Quant à Scott Atran, tout occupé qu'il est à vouloir montrer que les opérations euclidiennes utilisées par les hominiens pour construire leurs outils, dériveraient de structures mentales innées, il rejette purement et simplement, comme des spéculations gratuites, les rapprochements que Leroi-Gourhan a esquissés entre les activités verbales et les activités techniques : jugeant sans doute que sa propre thèse, "d'inspiration kantienne", était beaucoup moins spéculative (cf. "Constraints on a theory of hominid tool-making behavior", L'Homme XXII (2) : 35-68)

Ajoutons que si les cognitivistes rejettent, avec raison, l'idée que des hommes de cultures différentes vivraient dans des univers cognitifs différents, ils admettent un peu trop vite, nous semble-t-il, l'idée que des espèces différentes vivraient, quant à elles, dans des univers cognitifs différents.
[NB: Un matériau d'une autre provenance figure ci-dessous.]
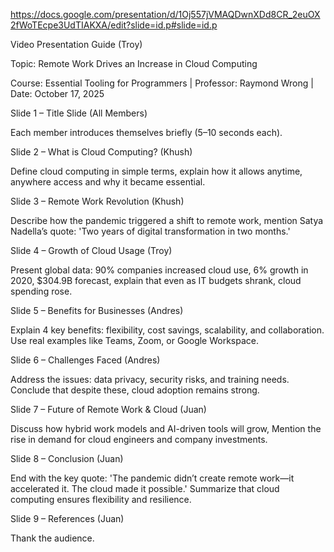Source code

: https://docs.google.com/presentation/d/1Oj557jVMAQDwnXDd8CR_2euOX2fWoTEcpe3UdTIAKXA/edit?slide=id.p#slide=id.p

Video Presentation Guide (Troy)

 Topic: Remote Work Drives an Increase in Cloud Computing
 
 Course: Essential Tooling for Programmers | Professor: Raymond Wrong | Date: October 17, 2025
 
 Slide 1 – Title Slide (All Members)
 
 Each member introduces themselves briefly (5–10 seconds each).
 
 Slide 2 – What is Cloud Computing? (Khush)
 
 Define cloud computing in simple terms, explain how it allows anytime, anywhere access and why it became essential.
 
 Slide 3 – Remote Work Revolution (Khush)
 
 Describe how the pandemic triggered a shift to remote work, mention Satya Nadella’s quote: 'Two years of digital transformation in two months.'
 
 Slide 4 – Growth of Cloud Usage (Troy)
 
 Present global data: 90% companies increased cloud use, 6% growth in 2020, $304.9B forecast, explain that even as IT budgets shrank, cloud spending rose.
 
 Slide 5 – Benefits for Businesses (Andres)
 
 Explain 4 key benefits: flexibility, cost savings, scalability, and collaboration. Use real examples like Teams, Zoom, or Google Workspace.
 
 Slide 6 – Challenges Faced (Andres)
 
 Address the issues: data privacy, security risks, and training needs. Conclude that despite these, cloud adoption remains strong.
 
 Slide 7 – Future of Remote Work & Cloud (Juan)
 
 Discuss how hybrid work models and AI-driven tools will grow, Mention the rise in demand for cloud engineers and company investments.
 
 Slide 8 – Conclusion (Juan)
 
 End with the key quote: 'The pandemic didn’t create remote work—it accelerated it. The cloud made it possible.' Summarize that cloud computing ensures flexibility and resilience.

 Slide 9 – References (Juan)
 
 Thank the audience.
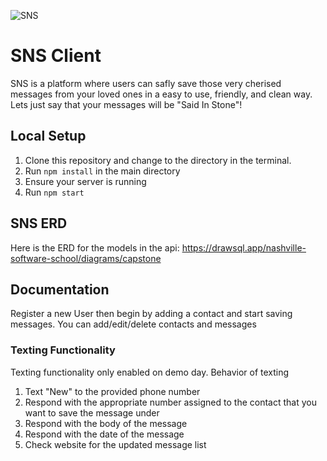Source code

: ![SNS](https://user-images.githubusercontent.com/73911337/144928035-3acee1d4-3b37-4aec-b816-e8dc7066a84f.png)


# SNS Client 

SNS is a platform where users can safly save those very cherised messages from your loved ones in a easy to use, friendly, and clean way.
Lets just say that your messages will be "Said In Stone"!
## Local Setup

1. Clone this repository and change to the directory in the terminal.
2. Run `npm install` in the main directory
3. Ensure your server is running
4. Run `npm start`

## SNS ERD

Here is the ERD for the models in the api: https://drawsql.app/nashville-software-school/diagrams/capstone

## Documentation

Register a new User then begin by adding a contact and start saving messages.
You can add/edit/delete contacts and messages
### Texting Functionality
Texting functionality only enabled on demo day.
Behavior of texting
1. Text "New" to the provided phone number
2. Respond with the appropriate number assigned to the contact that you want to save the message under
3. Respond with the body of the message
4. Respond with the date of the message
5. Check website for the updated message list
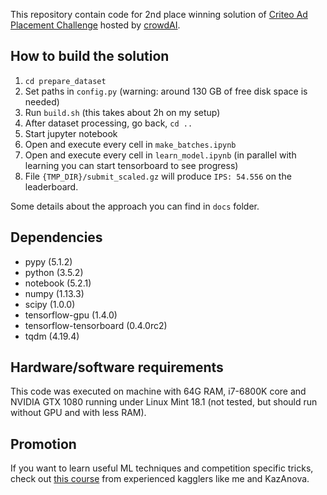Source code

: This repository contain code for 2nd place winning solution of [Criteo Ad Placement Challenge](https://www.crowdai.org/challenges/nips-17-workshop-criteo-ad-placement-challenge) hosted by [crowdAI](https://www.crowdai.org).

## How to build the solution
1. `cd prepare_dataset`
2. Set paths in `config.py` (warning: around 130 GB of free disk space is needed)
3. Run `build.sh` (this takes about 2h on my setup)
4. After dataset processing, go back, `cd ..`
5. Start jupyter notebook
6. Open and execute every cell in `make_batches.ipynb`
7. Open and execute every cell in `learn_model.ipynb` (in parallel with learning you can start tensorboard to see progress)
8. File `{TMP_DIR}/submit_scaled.gz` will produce `IPS: 54.556` on the leaderboard.

Some details about the approach you can find in `docs` folder.

## Dependencies
* pypy (5.1.2)
* python (3.5.2)
* notebook (5.2.1)
* numpy (1.13.3)
* scipy (1.0.0)
* tensorflow-gpu (1.4.0)
* tensorflow-tensorboard (0.4.0rc2)
* tqdm (4.19.4)

## Hardware/software requirements
This code was executed on machine with 64G RAM, i7-6800K core and NVIDIA GTX 1080 running under Linux Mint 18.1 (not tested, but should run without GPU and with less RAM).

## Promotion
If you want to learn useful ML techniques and competition specific tricks, check out [this course](https://www.coursera.org/learn/competitive-data-science/home/welcome) from experienced kagglers like me and KazAnova.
Ici encore, un Leroi-Gourhan, montrant que le même type de phénomènes esthétiques (plumages et chants chez les oiseaux, parures et rythmes musicaux chez les hommes, etc.) parvient à réaliser aussi bien l'identité des espèces que celle des ethnies, nous semble mieux rendre compte, et de l'unité du monde vivant et de la diversité culturelle qu'on rencontre parmi les hommes.

On regrette d'avoir à terminer par ces remarques polémiques qui sont certainement trop expéditives : mais elles n'ont d'autres fins que de rappeler, de façon un peu vive, l'importance des débats auxquels l'anthropologie, tiraillée entre des directions contraires, se trouve aujourd'hui confrontée.